HMRC is taking swifter legal action against those who don’t come forward and sort out their taxes. We are also allocating more resources to increase the pace and number of tax evasion cases being brought before the criminal and civil courts.

We are setting up local task forces to identify and deal with tax cheats, using criminal and civil powers.

We are prosecuting more people who break the law by evading tax. We have recruited an additional 200 criminal investigators to increase the number of people prosecuted for tax evasion from 165 in 2010 to 2011, to 565 in 2012 to 2013, and to 1,165 in 2014 to 2015.

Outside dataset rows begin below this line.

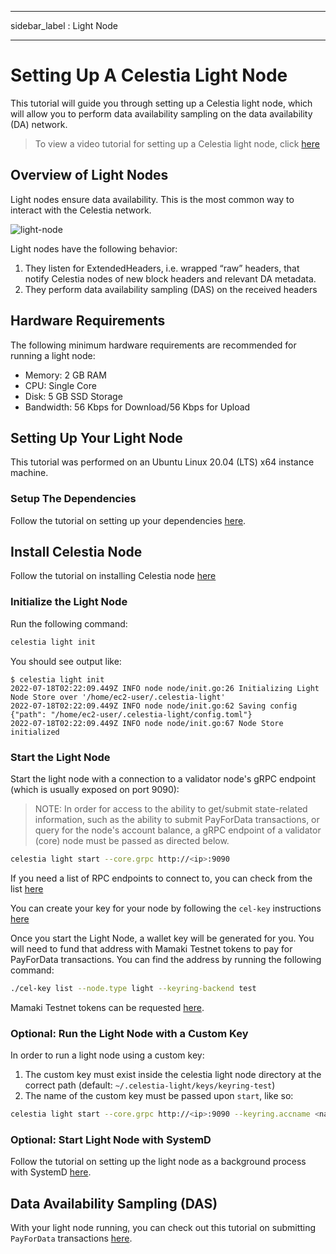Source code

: - - -
sidebar_label : Light Node
- - -

# Setting Up A Celestia Light Node

This tutorial will guide you through setting up a Celestia light node, which will allow you to perform data availability sampling on the data availability (DA) network.

> To view a video tutorial for setting up a Celestia light node, click [here](../developers/light-node-video.md)

## Overview of Light Nodes

Light nodes ensure data availability. This is the most common way to interact with the Celestia network.

![light-node](/img/nodes/LightNodes.png)

Light nodes have the following behavior:

1. They listen for ExtendedHeaders, i.e. wrapped “raw” headers, that notify Celestia nodes of new block headers and relevant DA metadata.
2. They perform data availability sampling (DAS) on the received headers

## Hardware Requirements

The following minimum hardware requirements are recommended for running a light node:

* Memory: 2 GB RAM
* CPU: Single Core
* Disk: 5 GB SSD Storage
* Bandwidth: 56 Kbps for Download/56 Kbps for Upload

## Setting Up Your Light Node

This tutorial was performed on an Ubuntu Linux 20.04 (LTS) x64 instance machine.

### Setup The Dependencies

Follow the tutorial on setting up your dependencies [here](../developers/environment.md).

## Install Celestia Node

Follow the tutorial on installing Celestia node [here](../developers/celestia-node.md)

### Initialize the Light Node

Run the following command:

```sh
celestia light init
```

You should see output like:

<!-- markdownlint-disable MD013 -->
```output
$ celestia light init
2022-07-18T02:22:09.449Z INFO node node/init.go:26 Initializing Light Node Store over '/home/ec2-user/.celestia-light'
2022-07-18T02:22:09.449Z INFO node node/init.go:62 Saving config {"path": "/home/ec2-user/.celestia-light/config.toml"}
2022-07-18T02:22:09.449Z INFO node node/init.go:67 Node Store initialized
```
<!-- markdownlint-enable MD013 -->

### Start the Light Node

Start the light node with a connection to a validator node's gRPC endpoint (which is usually exposed on port 9090):

> NOTE: In order for access to the ability to get/submit state-related information, such as the ability to submit PayForData transactions, or query for the node's account balance, a gRPC endpoint of a validator (core) node must be passed as directed below.

```sh
celestia light start --core.grpc http://<ip>:9090
```

If you need a list of RPC endpoints to connect to, you can check from the list [here](./mamaki-testnet.md#rpc-endpoints)

You can create your key for your node by following the `cel-key` instructions [here](./keys.md)

Once you start the Light Node, a wallet key will be generated for you. You will need to fund that address with Mamaki Testnet tokens to pay for PayForData transactions. You can find the address by running the following command:

```sh
./cel-key list --node.type light --keyring-backend test
```

Mamaki Testnet tokens can be requested [here](./mamaki-testnet.md#mamaki-testnet-faucet).

### Optional: Run the Light Node with a Custom Key

In order to run a light node using a custom key:

1. The custom key must exist inside the celestia light node directory at the correct path (default: `~/.celestia-light/keys/keyring-test`)
2. The name of the custom key must be passed upon `start`, like so:

```sh
celestia light start --core.grpc http://<ip>:9090 --keyring.accname <name_of_custom_key>
```

### Optional: Start Light Node with SystemD

Follow the tutorial on setting up the light node as a background process with SystemD [here](./systemd.md#celestia-light-node).

## Data Availability Sampling (DAS)

With your light node running, you can check out this tutorial on submitting `PayForData` transactions [here](../developers/node-tutorial.md).
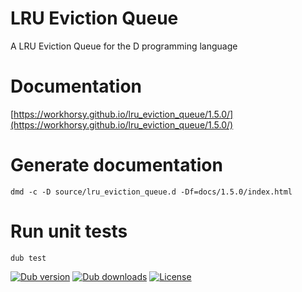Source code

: # LRU Eviction Queue
A LRU Eviction Queue for the D programming language

# Documentation

[https://workhorsy.github.io/lru_eviction_queue/1.5.0/](https://workhorsy.github.io/lru_eviction_queue/1.5.0/)

# Generate documentation

```
dmd -c -D source/lru_eviction_queue.d -Df=docs/1.5.0/index.html
```

# Run unit tests

```
dub test
```

[![Dub version](https://img.shields.io/dub/v/lru_eviction_queue.svg)](https://code.dlang.org/packages/lru_eviction_queue)
[![Dub downloads](https://img.shields.io/dub/dt/lru_eviction_queue.svg)](https://code.dlang.org/packages/lru_eviction_queue)
[![License](https://img.shields.io/badge/license-BSL_1.0-blue.svg)](https://raw.githubusercontent.com/workhorsy/lru_eviction_queue/master/LICENSE)
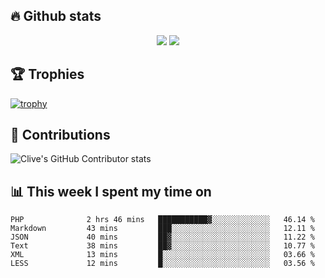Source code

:## &#128293; Github stats

<!-- GitHub Readme Streak Stats - https://github.com/DenverCoder1/github-readme-streak-stats -->
<p align="center">

<picture>
  <source 
    srcset="https://github-readme-stats.vercel.app/api?username=clivewalkden&count_private=true&show_icons=true&theme=darcula"
    media="(prefers-color-scheme: dark)"
  />
  <source
    srcset="https://github-readme-stats.vercel.app/api?username=clivewalkden&count_private=true&show_icons=true&theme=calm"
    media="(prefers-color-scheme: light), (prefers-color-scheme: no-preference)"
  />
  <img src="https://github-readme-stats.vercel.app/api?username=clivewalkden&count_private=true&show_icons=true&theme=darcula" />
</picture>

<a href="https://git.io/streak-stats" target="_blank">
  <img src="http://github-readme-streak-stats.herokuapp.com?user=clivewalkden&theme=darcula&date_format=j%20M%5B%20Y%5D" />
</a>

</p>

## &#127942; Trophies
[![trophy](https://github-profile-trophy.vercel.app/?username=clivewalkden&theme=onedark)](https://github.com/clivewalkden/github-profile-trophy)

## &#129309; Contributions
![Clive's GitHub Contributor stats](https://github-contributor-stats.vercel.app/api?username=clivewalkden)

## &#128202; This week I spent my time on
<!--START_SECTION:waka-->

```text
PHP              2 hrs 46 mins   ███████████▓░░░░░░░░░░░░░   46.14 %
Markdown         43 mins         ███░░░░░░░░░░░░░░░░░░░░░░   12.11 %
JSON             40 mins         ██▓░░░░░░░░░░░░░░░░░░░░░░   11.22 %
Text             38 mins         ██▓░░░░░░░░░░░░░░░░░░░░░░   10.77 %
XML              13 mins         █░░░░░░░░░░░░░░░░░░░░░░░░   03.66 %
LESS             12 mins         █░░░░░░░░░░░░░░░░░░░░░░░░   03.56 %
```

<!--END_SECTION:waka-->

Using data and new technology

We are investing in our ability to use data and new and advanced technology to identify fraud and evasion risks. We have already brought in an extra £1.4 billion of tax revenue by investing £45 million in these activities.

We are improving HMRC’s CONNECT analytical computer system, so that the department is better able to identify areas of compliance risk. This will allow HMRC to act swiftly in identifying and investigating fraudulent behaviour.”

In summary

For professionals advising clients about opportunities to minimise their tax payments and tax payers who are keen to take this advice HMRC’s activities in this area are creating problems. In many cases it is necessary to interpret the Government’s intention when it formulated tax legislation in order to counter the accusation that a particular tax claim is “artificial” and should be withdrawn.